#78 - 11 June 2021

Miniroundup: how other readers have seen hybrid work; grant proposal for community code development

Hi, everyone!

Mainly taking the week off from the newsletter this week (for positive reasons - some family celebrations); things will return to normal next week. But there were some things I wanted to share with you.

First, on the discussion from last week of planning for hybrid distributed/local work, we heard from long-time reader Adam DeConinck about what he’s learned:

I’m fortunate at the moment, because my current team was fully remote before the pandemic started. That said, here are a few thoughts based on some of my recent experience.

Several of my past roles have already been “hybrid”, where either some employees were remote vs some not; or where employees were split across many offices in multiple time zones, which often led to similar communication challenges.

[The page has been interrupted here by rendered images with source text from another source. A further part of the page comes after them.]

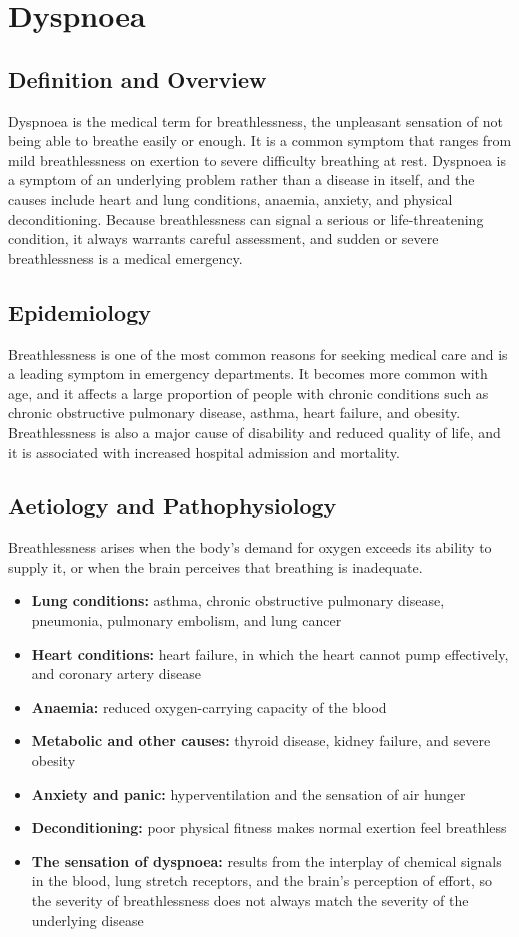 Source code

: \chapter{Dyspnoea}

\section*{Definition and Overview}
Dyspnoea is the medical term for breathlessness, the unpleasant sensation of not being able to breathe easily or enough. It is a common symptom that ranges from mild breathlessness on exertion to severe difficulty breathing at rest. Dyspnoea is a symptom of an underlying problem rather than a disease in itself, and the causes include heart and lung conditions, anaemia, anxiety, and physical deconditioning. Because breathlessness can signal a serious or life-threatening condition, it always warrants careful assessment, and sudden or severe breathlessness is a medical emergency.

\section*{Epidemiology}
Breathlessness is one of the most common reasons for seeking medical care and is a leading symptom in emergency departments. It becomes more common with age, and it affects a large proportion of people with chronic conditions such as chronic obstructive pulmonary disease, asthma, heart failure, and obesity. Breathlessness is also a major cause of disability and reduced quality of life, and it is associated with increased hospital admission and mortality.

\section*{Aetiology and Pathophysiology}
Breathlessness arises when the body's demand for oxygen exceeds its ability to supply it, or when the brain perceives that breathing is inadequate.
\begin{itemize}
    \item \textbf{Lung conditions:} asthma, chronic obstructive pulmonary disease, pneumonia, pulmonary embolism, and lung cancer
    \item \textbf{Heart conditions:} heart failure, in which the heart cannot pump effectively, and coronary artery disease
    \item \textbf{Anaemia:} reduced oxygen-carrying capacity of the blood
    \item \textbf{Metabolic and other causes:} thyroid disease, kidney failure, and severe obesity
    \item \textbf{Anxiety and panic:} hyperventilation and the sensation of air hunger
    \item \textbf{Deconditioning:} poor physical fitness makes normal exertion feel breathless
    \item \textbf{The sensation of dyspnoea:} results from the interplay of chemical signals in the blood, lung stretch receptors, and the brain's perception of effort, so the severity of breathlessness does not always match the severity of the underlying disease
\end{itemize}

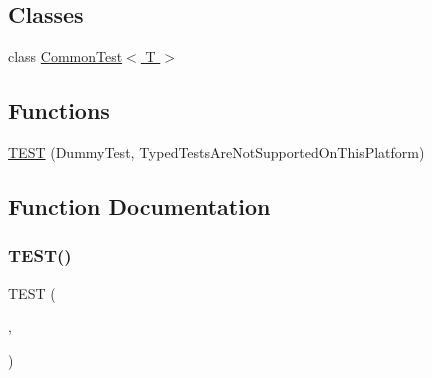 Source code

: \subsection*{Classes}
\begin{DoxyCompactItemize}
\item 
class \hyperlink{class_common_test}{Common\+Test$<$ T $>$}
\end{DoxyCompactItemize}
\subsection*{Functions}
\begin{DoxyCompactItemize}
\item 
\hyperlink{gtest-typed-test__test_8cc_a7d2c906b58ca05100fcea4e00858d2c6}{T\+E\+ST} (Dummy\+Test, Typed\+Tests\+Are\+Not\+Supported\+On\+This\+Platform)
\end{DoxyCompactItemize}


\subsection{Function Documentation}
\mbox{\label{gtest-typed-test__test_8cc_a7d2c906b58ca05100fcea4e00858d2c6}} 
\subsubsection{\texorpdfstring{T\+E\+S\+T()}{TEST()}}
{\footnotesize\ttfamily T\+E\+ST (\begin{DoxyParamCaption}\item[{Dummy\+Test}]{,  }\item[{Typed\+Tests\+Are\+Not\+Supported\+On\+This\+Platform}]{ }\end{DoxyParamCaption})}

The general philosophy that has seemed to work has been to split “location” by team. I.e., everyone on a team should either be remote, or should be co-located in the same office. This basically works to allow each team to find their rhythm.

In the cases where teams have been split across different work “locations”, I’ve mostly seen the effective formation of “sub-teams”. E.g., while the [city X] and [city Y] offices may in theory both have members on the same team, they tend to split responsibilities to minimize overlap. Or, if there’s a core group in the office but a few remote folks, the remote team members form their own “team” where they mostly collaborate with each other.

Based on this experience, I suspect organizations which are large enough to have a lot of teams will go through substantial re-orgs over the next year!

Granted, this is a lot harder for orgs where there are fewer teams, or where they’re smaller or harder to split. In those cases, unless everyone can make it back into the office, I think the only thing that works is to go the “remote first” model: everyone works as if they were remote, joining video calls individually and putting most communication in text. And then in-office interaction is purely social.

This is really valuable; thanks, Adam!

On the other hand, I also heard from readers whose institutions are decidedly not moving to hybrid or remote work but instead expect everyone back as soon as possible. In a way that’s a lot easier, but it certainly ties a hiring managers hands behind their backs in recruiting new hires, or retaining those who have come to like not having to commute every day.

If your team manages systems, you’ve probably heard about the really pretty bad privilege-escalating polkit vulnerability that affects RHEL8, Fedora 21+, Debian testing, and Ubuntu 20.04 If you haven’t, you’ll want to update (a fix was released last week). The post is a really detailed overview of the bug and the proof of concept exploit.

Titus Brown generously shared the core of a Chan Zuckerberg Initiative (CZI) Essential Open Source Software for Science grant application in a blog post which you can read here; the proposal aims to make their package sourmash more of a community code by moving towards more community engagement.

The post is interesting both if you’re interested in CZI grants but also to see how a PI quite experienced in research software development thinks about building community engagement.

As a side note I’d love to see more research computing and data grant proposals being made public!

There’s a call for papers due on Monday, 14 June, for a workshop on Resilience in HPC Clusters, Clouds, and Grids; the workshop is held in conjunction with Euro-Par 2021, to be held on-site in Lisbon.

And that’s it for this mini-roundup. Please keep feedback coming in, and welcome to all new readers.

Have a great weekend, and good luck in the coming week with your research computing team!